■ **Assignment**
Repeat each entry word for word; the images are not part of the copy.

■ **Records supplied**
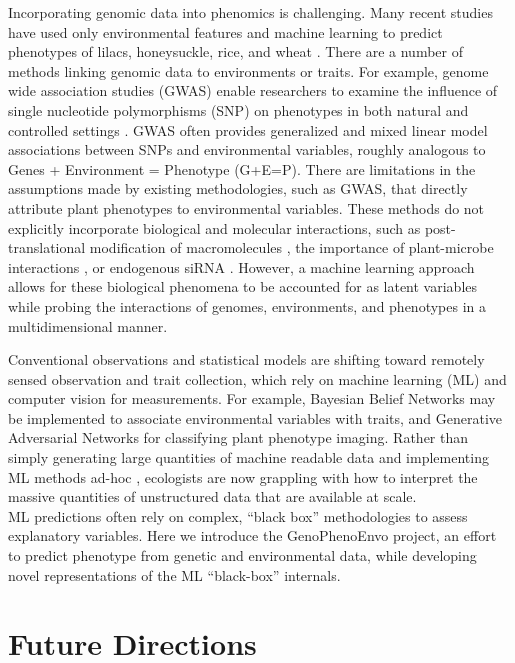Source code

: \documentclass[12pt,]{article}
\begin{document}
Incorporating genomic data into phenomics is challenging. Many recent
studies have used only environmental features and machine learning to
predict phenotypes of lilacs, honeysuckle, rice, and wheat
\citep{ALDERMAN20171, nissanka2015calibration, mehdipoor2019geocomputational}.
There are a number of methods linking genomic data to environments or
traits. For example, genome wide association studies (GWAS) enable
researchers to examine the influence of single nucleotide polymorphisms
(SNP) on phenotypes in both natural and controlled settings
\citep{beyer2019loci, schlappi2017assessment, spindel2016genome}. GWAS
often provides generalized and mixed linear model associations between
SNPs and environmental variables, roughly analogous to Genes +
Environment = Phenotype (G+E=P). There are limitations in the
assumptions made by existing methodologies, such as GWAS, that directly
attribute plant phenotypes to environmental variables. These methods do
not explicitly incorporate biological and molecular interactions, such
as post-translational modification of macromolecules
\citep{running2014role}, the importance of plant-microbe interactions
\citep{oyserman2019extracting}, or endogenous siRNA
\citep{katiyar2006pathogen}. However, a machine learning approach allows
for these biological phenomena to be accounted for as latent variables
while probing the interactions of genomes, environments, and phenotypes
in a multidimensional manner.

Conventional observations and statistical models are shifting toward
remotely sensed observation and trait collection, which rely on machine
learning (ML) and computer vision for measurements. For example,
Bayesian Belief Networks \citep{cooper1990computational} may be
implemented to associate environmental variables with traits, and
Generative Adversarial Networks \citep{radford2015unsupervised} for
classifying plant phenotype imaging. Rather than simply generating large
quantities of machine readable data \citep{hampton2013big} and
implementing ML methods ad-hoc \citep{pichler2020machine}, ecologists
are now grappling with how to interpret the massive quantities of
unstructured data that are available at scale.\\
ML predictions often rely on complex, ``black box'' methodologies to
assess explanatory variables. Here we introduce the GenoPhenoEnvo
project, an effort to predict phenotype from genetic and environmental
data, while developing novel representations of the ML ``black-box''
internals.

\hypertarget{future-directions}{%
\section{Future Directions}\label{future-directions}}
\end{document}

■ **Answer space**
Source code

: \documentclass[12pt,]{article}
\begin{document}
Incorporating genomic data into phenomics is challenging. Many recent
studies have used only environmental features and machine learning to
predict phenotypes of lilacs, honeysuckle, rice, and wheat
\citep{ALDERMAN20171, nissanka2015calibration, mehdipoor2019geocomputational}.
There are a number of methods linking genomic data to environments or
traits. For example, genome wide association studies (GWAS) enable
researchers to examine the influence of single nucleotide polymorphisms
(SNP) on phenotypes in both natural and controlled settings
\citep{beyer2019loci, schlappi2017assessment, spindel2016genome}. GWAS
often provides generalized and mixed linear model associations between
SNPs and environmental variables, roughly analogous to Genes +
Environment = Phenotype (G+E=P). There are limitations in the
assumptions made by existing methodologies, such as GWAS, that directly
attribute plant phenotypes to environmental variables. These methods do
not explicitly incorporate biological and molecular interactions, such
as post-translational modification of macromolecules
\citep{running2014role}, the importance of plant-microbe interactions
\citep{oyserman2019extracting}, or endogenous siRNA
\citep{katiyar2006pathogen}. However, a machine learning approach allows
for these biological phenomena to be accounted for as latent variables
while probing the interactions of genomes, environments, and phenotypes
in a multidimensional manner.

Conventional observations and statistical models are shifting toward
remotely sensed observation and trait collection, which rely on machine
learning (ML) and computer vision for measurements. For example,
Bayesian Belief Networks \citep{cooper1990computational} may be
implemented to associate environmental variables with traits, and
Generative Adversarial Networks \citep{radford2015unsupervised} for
classifying plant phenotype imaging. Rather than simply generating large
quantities of machine readable data \citep{hampton2013big} and
implementing ML methods ad-hoc \citep{pichler2020machine}, ecologists
are now grappling with how to interpret the massive quantities of
unstructured data that are available at scale.\\
ML predictions often rely on complex, ``black box'' methodologies to
assess explanatory variables. Here we introduce the GenoPhenoEnvo
project, an effort to predict phenotype from genetic and environmental
data, while developing novel representations of the ML ``black-box''
internals.

\hypertarget{future-directions}{%
\section{Future Directions}\label{future-directions}}
\end{document}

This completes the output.